[Source texts of formatted documents]
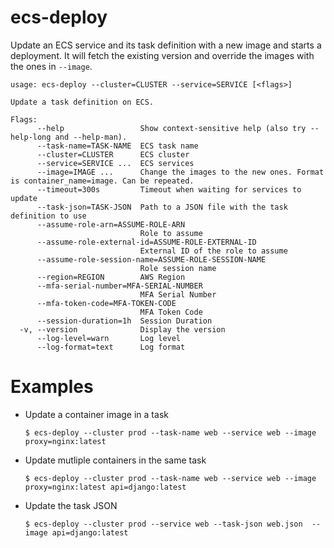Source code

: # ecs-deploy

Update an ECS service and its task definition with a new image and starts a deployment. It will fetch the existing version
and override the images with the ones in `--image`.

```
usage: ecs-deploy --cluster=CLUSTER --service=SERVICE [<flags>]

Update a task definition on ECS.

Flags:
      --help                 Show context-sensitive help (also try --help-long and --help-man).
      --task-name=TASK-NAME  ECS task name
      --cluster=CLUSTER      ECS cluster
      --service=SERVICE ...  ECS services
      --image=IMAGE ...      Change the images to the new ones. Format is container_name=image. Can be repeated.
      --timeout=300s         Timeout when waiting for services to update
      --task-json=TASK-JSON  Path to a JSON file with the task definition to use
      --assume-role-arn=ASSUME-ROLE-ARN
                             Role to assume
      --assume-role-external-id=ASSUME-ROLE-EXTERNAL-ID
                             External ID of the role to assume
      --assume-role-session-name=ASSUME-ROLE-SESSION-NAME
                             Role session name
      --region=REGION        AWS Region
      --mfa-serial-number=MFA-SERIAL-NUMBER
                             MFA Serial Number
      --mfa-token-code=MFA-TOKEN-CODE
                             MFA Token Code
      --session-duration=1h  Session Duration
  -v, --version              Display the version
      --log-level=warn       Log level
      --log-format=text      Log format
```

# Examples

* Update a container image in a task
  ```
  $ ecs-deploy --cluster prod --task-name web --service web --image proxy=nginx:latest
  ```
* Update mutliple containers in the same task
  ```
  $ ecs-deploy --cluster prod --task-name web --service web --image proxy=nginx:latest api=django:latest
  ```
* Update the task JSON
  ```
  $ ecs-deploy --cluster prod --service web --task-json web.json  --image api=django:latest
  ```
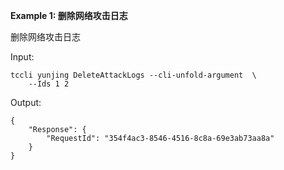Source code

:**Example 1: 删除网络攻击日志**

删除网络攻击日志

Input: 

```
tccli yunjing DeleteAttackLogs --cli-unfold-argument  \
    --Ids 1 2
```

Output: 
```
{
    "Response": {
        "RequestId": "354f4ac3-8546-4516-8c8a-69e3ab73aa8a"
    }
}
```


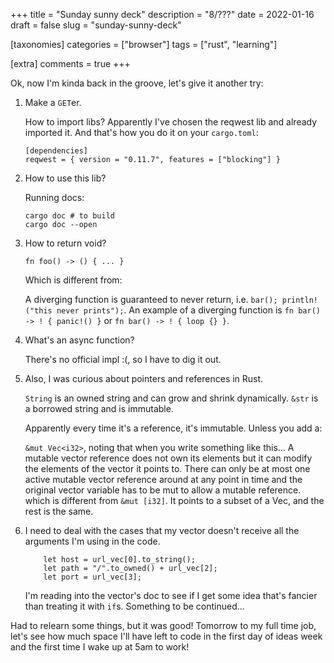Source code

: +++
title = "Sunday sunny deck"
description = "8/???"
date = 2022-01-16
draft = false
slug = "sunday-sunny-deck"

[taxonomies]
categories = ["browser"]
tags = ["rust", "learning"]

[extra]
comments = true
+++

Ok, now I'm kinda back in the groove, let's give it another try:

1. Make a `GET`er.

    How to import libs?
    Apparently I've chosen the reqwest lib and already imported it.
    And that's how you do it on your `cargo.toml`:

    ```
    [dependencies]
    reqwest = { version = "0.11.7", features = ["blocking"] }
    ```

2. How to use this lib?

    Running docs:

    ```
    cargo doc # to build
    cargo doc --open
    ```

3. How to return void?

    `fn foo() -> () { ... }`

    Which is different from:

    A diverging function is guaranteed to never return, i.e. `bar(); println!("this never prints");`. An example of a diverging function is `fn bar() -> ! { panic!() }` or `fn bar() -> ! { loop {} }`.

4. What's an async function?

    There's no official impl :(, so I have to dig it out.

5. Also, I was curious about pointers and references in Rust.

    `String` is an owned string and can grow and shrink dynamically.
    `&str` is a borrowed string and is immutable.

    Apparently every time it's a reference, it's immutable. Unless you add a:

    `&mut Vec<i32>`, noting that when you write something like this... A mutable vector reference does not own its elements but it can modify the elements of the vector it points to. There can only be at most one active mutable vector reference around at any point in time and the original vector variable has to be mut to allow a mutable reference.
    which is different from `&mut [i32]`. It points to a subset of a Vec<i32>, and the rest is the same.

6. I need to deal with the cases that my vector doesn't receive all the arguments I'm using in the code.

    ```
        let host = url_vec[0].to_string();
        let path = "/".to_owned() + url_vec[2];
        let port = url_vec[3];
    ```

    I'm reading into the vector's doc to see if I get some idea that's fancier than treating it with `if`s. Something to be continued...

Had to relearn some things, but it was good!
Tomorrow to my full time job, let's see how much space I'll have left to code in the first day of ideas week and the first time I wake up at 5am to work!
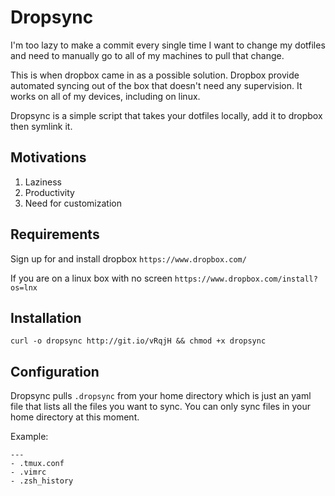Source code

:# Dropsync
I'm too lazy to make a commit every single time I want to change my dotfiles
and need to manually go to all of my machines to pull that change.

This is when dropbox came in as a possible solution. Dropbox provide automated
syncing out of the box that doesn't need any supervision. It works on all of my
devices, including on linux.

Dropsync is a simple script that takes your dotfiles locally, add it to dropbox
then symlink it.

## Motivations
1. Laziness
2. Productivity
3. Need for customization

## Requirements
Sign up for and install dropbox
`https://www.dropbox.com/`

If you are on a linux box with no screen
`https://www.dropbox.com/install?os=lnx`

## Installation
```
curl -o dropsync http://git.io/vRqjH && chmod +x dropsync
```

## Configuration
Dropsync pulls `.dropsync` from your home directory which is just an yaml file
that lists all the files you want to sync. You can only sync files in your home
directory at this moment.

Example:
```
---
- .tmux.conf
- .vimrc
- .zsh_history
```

# [What needs to be done]
What are the lines above that hold the string "function"? Copy them.

# [Response]
    A diverging function is guaranteed to never return, i.e. `bar(); println!("this never prints");`. An example of a diverging function is `fn bar() -> ! { panic!() }` or `fn bar() -> ! { loop {} }`.
4. What's an async function?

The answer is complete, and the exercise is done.